* [Work required]:
Your reply should repeat, exactly, the line containing "[static/vant/row/index.json](/static/vant/row/index.json) | JSON" and the rest of the material after it.

* [Material shown]:

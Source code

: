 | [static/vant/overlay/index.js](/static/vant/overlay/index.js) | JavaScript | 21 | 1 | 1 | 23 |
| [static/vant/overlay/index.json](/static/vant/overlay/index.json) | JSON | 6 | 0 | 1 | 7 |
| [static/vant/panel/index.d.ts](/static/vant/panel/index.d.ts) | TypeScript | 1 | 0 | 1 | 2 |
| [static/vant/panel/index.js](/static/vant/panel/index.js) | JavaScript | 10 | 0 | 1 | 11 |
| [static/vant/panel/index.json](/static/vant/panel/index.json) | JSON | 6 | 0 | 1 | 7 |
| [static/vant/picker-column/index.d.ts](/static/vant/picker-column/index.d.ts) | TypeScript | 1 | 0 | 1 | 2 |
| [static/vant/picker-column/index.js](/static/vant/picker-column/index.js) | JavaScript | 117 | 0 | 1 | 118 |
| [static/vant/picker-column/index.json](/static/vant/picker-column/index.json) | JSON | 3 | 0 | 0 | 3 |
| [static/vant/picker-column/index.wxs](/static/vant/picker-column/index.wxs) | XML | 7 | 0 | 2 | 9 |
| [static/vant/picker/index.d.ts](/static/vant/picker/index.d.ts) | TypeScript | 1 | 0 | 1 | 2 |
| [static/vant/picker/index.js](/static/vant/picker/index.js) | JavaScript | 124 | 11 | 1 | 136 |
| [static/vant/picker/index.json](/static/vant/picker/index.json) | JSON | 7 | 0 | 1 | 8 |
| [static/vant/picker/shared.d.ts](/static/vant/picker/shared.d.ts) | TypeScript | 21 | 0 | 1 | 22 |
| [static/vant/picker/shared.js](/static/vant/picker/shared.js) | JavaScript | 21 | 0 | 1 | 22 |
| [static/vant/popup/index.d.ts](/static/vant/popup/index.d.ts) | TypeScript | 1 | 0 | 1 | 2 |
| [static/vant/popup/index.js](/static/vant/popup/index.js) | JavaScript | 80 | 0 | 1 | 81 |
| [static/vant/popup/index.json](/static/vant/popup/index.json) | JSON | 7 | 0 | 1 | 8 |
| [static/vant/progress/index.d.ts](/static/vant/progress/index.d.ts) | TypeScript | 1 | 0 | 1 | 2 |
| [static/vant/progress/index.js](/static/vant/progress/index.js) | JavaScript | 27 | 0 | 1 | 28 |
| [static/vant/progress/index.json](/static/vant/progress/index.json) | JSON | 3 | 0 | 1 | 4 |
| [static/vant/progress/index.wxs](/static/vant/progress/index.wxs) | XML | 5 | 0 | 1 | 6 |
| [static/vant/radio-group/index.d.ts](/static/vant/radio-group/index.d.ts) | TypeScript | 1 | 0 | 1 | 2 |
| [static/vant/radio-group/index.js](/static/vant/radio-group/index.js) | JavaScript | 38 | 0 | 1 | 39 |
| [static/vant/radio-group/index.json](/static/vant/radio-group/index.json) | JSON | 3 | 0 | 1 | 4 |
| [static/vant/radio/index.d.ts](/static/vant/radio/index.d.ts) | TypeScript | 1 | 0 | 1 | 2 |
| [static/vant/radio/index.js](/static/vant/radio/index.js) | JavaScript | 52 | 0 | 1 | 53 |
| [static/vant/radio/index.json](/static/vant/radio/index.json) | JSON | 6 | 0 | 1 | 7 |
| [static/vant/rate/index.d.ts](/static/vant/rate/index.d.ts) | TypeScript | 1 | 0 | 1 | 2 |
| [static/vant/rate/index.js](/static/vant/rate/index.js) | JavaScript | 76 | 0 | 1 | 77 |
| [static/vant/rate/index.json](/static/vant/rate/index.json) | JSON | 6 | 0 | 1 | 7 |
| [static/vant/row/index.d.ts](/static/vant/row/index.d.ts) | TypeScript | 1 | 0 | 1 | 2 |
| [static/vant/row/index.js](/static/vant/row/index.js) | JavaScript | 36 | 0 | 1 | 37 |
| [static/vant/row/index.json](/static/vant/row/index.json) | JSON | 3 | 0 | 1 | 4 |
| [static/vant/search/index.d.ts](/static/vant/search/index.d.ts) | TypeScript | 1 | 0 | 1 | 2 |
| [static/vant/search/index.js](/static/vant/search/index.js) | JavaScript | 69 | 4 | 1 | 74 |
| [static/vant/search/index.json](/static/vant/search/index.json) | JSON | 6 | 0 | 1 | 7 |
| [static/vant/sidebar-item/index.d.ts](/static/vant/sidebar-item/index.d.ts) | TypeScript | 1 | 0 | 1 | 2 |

* [Answer]:
| [static/vant/row/index.json](/static/vant/row/index.json) | JSON | 3 | 0 | 1 | 4 |
| [static/vant/search/index.d.ts](/static/vant/search/index.d.ts) | TypeScript | 1 | 0 | 1 | 2 |
| [static/vant/search/index.js](/static/vant/search/index.js) | JavaScript | 69 | 4 | 1 | 74 |
| [static/vant/search/index.json](/static/vant/search/index.json) | JSON | 6 | 0 | 1 | 7 |
| [static/vant/sidebar-item/index.d.ts](/static/vant/sidebar-item/index.d.ts) | TypeScript | 1 | 0 | 1 | 2 |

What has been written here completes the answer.